Isso vem nos mostrar que a lei, como termo de salvação findou, mas podemos questionar perguntando: então, vivemos em uma aliança baseada na anarquia? Não, absolutamente. Vejamos um verso esclarecedor, Rm. 10. 4 “Porque o fim da lei é Cristo para justiça de todo aquele que crê.” Devemos atentar no seguinte, o fim da lei é Cristo, mas e se não tiver o Cristo? Logo permanece a lei. O fim da lei é Cristo para serem justo, todos? Não, somente aqueles que creem.

1ª Tm. 1. 9 “Sabendo isto: que a lei não é feita para o justo, mas para os injustos e obstinados, para os ímpios e pecadores, para os profanos e irreligiosos, para os parricidas e matricidas, para os homicidas.” A nova aliança não foi feita sem justiça, nem mesmo sem sangue, ela não está baseada na anarquia ou na imoralidade. Portanto, o fim da lei acontece para todo aquele que acredita de um modo prático no sacrifício de Cristo, quando isso acontece passamos a ser justos perante Deus, Rm. 8. 1 “Portanto, agora, nenhuma condenação há para os que estão em Cristo Jesus, que não andam segundo a carne, mas segundo o espírito.”

Porém, devemos atentar para o fato de que a lei vigorante na nova aliança e a lei que trata da moralidade entre o gênero humano e Deus e entre homem e homem, toda aquela lei que apenas representava o Cristo e mesmo aquela que estava baseada no cerimonial, passaram, vejamos o que nos diz hebreus.

Hb. 9. 1-5 “Ora, também o primeiro tinha ordenanças de culto divino e um santuário terrestre. Porque um tabernáculo estava preparado, o primeiro, em que havia o candeeiro, e a mesa, e os pães da proposição; ao que se chama o Santuário. Mas, depois do segundo véu, estava o tabernáculo que se chama o Santo dos Santos, que tinha o incensário de ouro e a arca do concerto, coberta de ouro toda em redor, em que estava um vaso de ouro, que continha o maná, e a vara de Arão, que tinha florescido, e as tábuas do concerto; e sobre a arca, os querubins da glória, que faziam sombra no propiciatório; das quais coisas não falaremos agora particularmente.

Percebemos uma descrição detalhada do santuário como um todo e aqui devemos de atentar para o fato das mobílias encontradas no santo dos santos, as quais são: o incensário de ouro e a arca do concerto, coberta de ouro toda em redor, em que estava um vaso de ouro, que continha o maná, e a vara de Arão, que tinha florescido, os Querubins e as tábuas do concerto. Atentamos para o fato da inclusão das tábuas do concerto, ou os dez mandamentos.
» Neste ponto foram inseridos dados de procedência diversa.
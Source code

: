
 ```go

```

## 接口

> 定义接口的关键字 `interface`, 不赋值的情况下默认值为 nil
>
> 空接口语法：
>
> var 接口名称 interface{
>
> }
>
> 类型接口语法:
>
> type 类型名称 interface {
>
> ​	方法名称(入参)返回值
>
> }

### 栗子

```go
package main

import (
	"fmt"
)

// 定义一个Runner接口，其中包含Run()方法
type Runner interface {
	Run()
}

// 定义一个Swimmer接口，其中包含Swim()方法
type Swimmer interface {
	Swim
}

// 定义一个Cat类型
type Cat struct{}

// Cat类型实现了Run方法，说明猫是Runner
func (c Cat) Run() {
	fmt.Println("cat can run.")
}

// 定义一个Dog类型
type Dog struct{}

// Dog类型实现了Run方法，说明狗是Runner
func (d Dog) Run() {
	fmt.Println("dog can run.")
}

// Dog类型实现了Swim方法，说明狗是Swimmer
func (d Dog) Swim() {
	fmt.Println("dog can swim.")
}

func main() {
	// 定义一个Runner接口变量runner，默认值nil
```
O verso 1 de hebreus 9 nos diz claramente que o primeiro tinha ordenanças de culto divino, o primeiro deve ficar entendido que é o primeiro testamento ou a antiga aliança, atentemos também para o fato da palavra (tinha) significando que não tem mais, e isso é confirmado pelos seguintes versos: Hb. 8. 13 “Dizendo novo concerto, envelheceu o primeiro. Ora, o que foi tornado velho e se envelhece perto está de acabar. 10. 9 “Então, disse: Eis aqui venho, para fazer, ó Deus, a tua vontade. Tira o primeiro, para estabelecer o segundo.”
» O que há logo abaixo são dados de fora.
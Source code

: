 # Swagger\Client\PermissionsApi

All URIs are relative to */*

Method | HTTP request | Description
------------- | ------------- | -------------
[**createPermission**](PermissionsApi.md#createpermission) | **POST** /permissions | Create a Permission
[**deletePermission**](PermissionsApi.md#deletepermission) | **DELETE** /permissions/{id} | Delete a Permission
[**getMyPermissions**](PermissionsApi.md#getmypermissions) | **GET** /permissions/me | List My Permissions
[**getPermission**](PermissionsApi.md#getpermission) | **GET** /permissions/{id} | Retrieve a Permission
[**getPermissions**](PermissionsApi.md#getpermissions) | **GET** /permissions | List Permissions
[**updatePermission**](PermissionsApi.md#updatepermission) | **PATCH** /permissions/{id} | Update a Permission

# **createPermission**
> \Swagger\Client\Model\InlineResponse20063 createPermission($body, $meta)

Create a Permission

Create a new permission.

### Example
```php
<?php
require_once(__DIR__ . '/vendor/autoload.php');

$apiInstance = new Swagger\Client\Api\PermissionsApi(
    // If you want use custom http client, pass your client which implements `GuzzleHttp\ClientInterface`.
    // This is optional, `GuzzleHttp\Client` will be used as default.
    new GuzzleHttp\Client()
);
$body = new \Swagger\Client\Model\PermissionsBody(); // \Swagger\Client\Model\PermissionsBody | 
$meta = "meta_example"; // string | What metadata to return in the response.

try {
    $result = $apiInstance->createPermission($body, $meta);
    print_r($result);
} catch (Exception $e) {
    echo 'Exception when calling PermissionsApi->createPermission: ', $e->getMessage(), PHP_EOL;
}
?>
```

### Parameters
Assim sendo, estão descartadas todas as ordenanças baseadas no cerimonialismo encontradas na antiga aliança, pelo fato da salvação espiritual não depender de ritos e cerimônias, em resumo não depende de nossas obras, Hb. 9. 15 “E, por isso, é Mediador de um novo testamento, para que, intervindo a morte para remissão das transgressões que havia debaixo do primeiro testamento, os chamados recebam a promessa da herança eterna.”